Throughout the course, you will be required to read a series of scholarly articles and book excerpts. I have chosen these articles and book excerpts for several reasons. First, they offer diverse views and arguments about objects and/or themes that we will also discuss in class. Second, they are examples of good scholarly writing; they present complex ideas and arguments in clear, comprehensible prose. Third, they should be both challenging and accessible to you. I encourage you to take your time to read through them carefully; do not wait until the very last minute to write your reading responses.

Your reading response should answer the following questions:

-       What is the author’s main argument? Do not offer a step-by-step review of the article, but rather a summary of the main argument(s). What were the most crucial points in the reading?

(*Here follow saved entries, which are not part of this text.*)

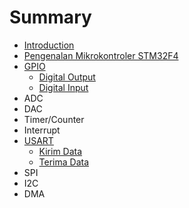 # Summary

* [Introduction](README.md)
* [Pengenalan Mikrokontroler STM32F4](pengenalan-mikrokontroler-stm32f4.md)
* [GPIO](gpio.md)
  * [Digital Output](gpio/digital-output.md)
  * [Digital Input](gpio/digital-input.md)
* ADC
* DAC
* Timer/Counter
* Interrupt
* [USART](uart.md)
  * [Kirim Data ](uart/kirim-data.md)
  * [Terima Data](uart/terima-data.md)
* SPI
* I2C
* DMA

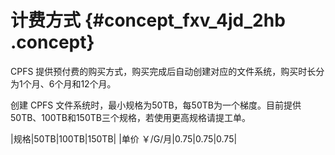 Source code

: # 计费方式 {#concept_fxv_4jd_2hb .concept}

CPFS 提供预付费的购买方式，购买完成后自动创建对应的文件系统，购买时长分为1个月、6个月和12个月。

创建 CPFS 文件系统时，最小规格为50TB，每50TB为一个梯度。目前提供50TB、100TB和150TB三个规格，若使用更高规格请提工单。

|规格|50TB|100TB|150TB|
|单价 ￥/G/月|0.75|0.75|0.75|

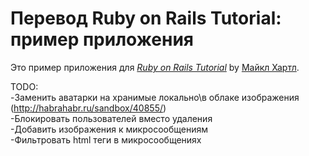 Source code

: # Перевод Ruby on Rails Tutorial: пример приложения

Это пример приложения для
[*Ruby on Rails Tutorial*](http://railstutorial.org/)
by [Майкл Хартл](http://michaelhartl.com/).


TODO:<br>
-Заменить аватарки на хранимые локально\в облаке изображения (http://habrahabr.ru/sandbox/40855/)<br>
-Блокировать пользователей вместо удаления<br>
-Добавить изображения к микросообщениям<br>
-Фильтровать html теги в микросообщениях<br>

Try to answer this question in no more than a few sentences.

-       Which of the author’s main arguments did you find most convincing? Why? Please be very specific about why you found a certain argument convincing. Think about the author as a lawyer in a court room, trying to convince you, the jury, of his/her point. What steps did s/he take that really worked?

-       Which parts of the reading did you find the least convincing/most problematic? Why? Again, be very specific about what made certain parts of the article seem weaker than the rest. Writing that you found a paragraph boring is not a sufficient criticism! Make your critique substantive; it should address specific ways that the author used evidence and argumentation (or failed to use evidence and argumentation) to convince you.

-       When a primary source is assigned, explain how this primary source enriches (or challenges, or complicates) your understanding of the scholarly reading. What can the primary source tell you about the common theme the other readings address?

-       What is one question about an object or theme we discussed in class that this reading raised for you? This could be a question that you would like to ask the author, your professor, a curator, or even your classmates. This question provides a way for you to think about a possible avenue of further discussion that the reading has raised.

A reading response that earns an “A” will answer all the above questions. It will also use specific examples from the reading to support your analysis. Finally, it will be concise, to the point, and synthesize the reading in your own worlds. Please do not use direct quotations from the reading; I want to hear your voice. Each reading response should not exceed one page; the goal is for you to be as clear and concise as possible. Part of the goal of these reading responses is to encourage you to express your ideas succinctly, in concise prose. The responses must be typed in double-spaced 12-point Times New Roman font with one-inch margins. Your name and the title and author of the reading should be included in a header in the margin (this will also give you extra space on your one page). Please refer to the notes on good writing and plagiarism in the syllabus. Grammar, syntax, spelling, organization, and clarity of thought count for these assignments.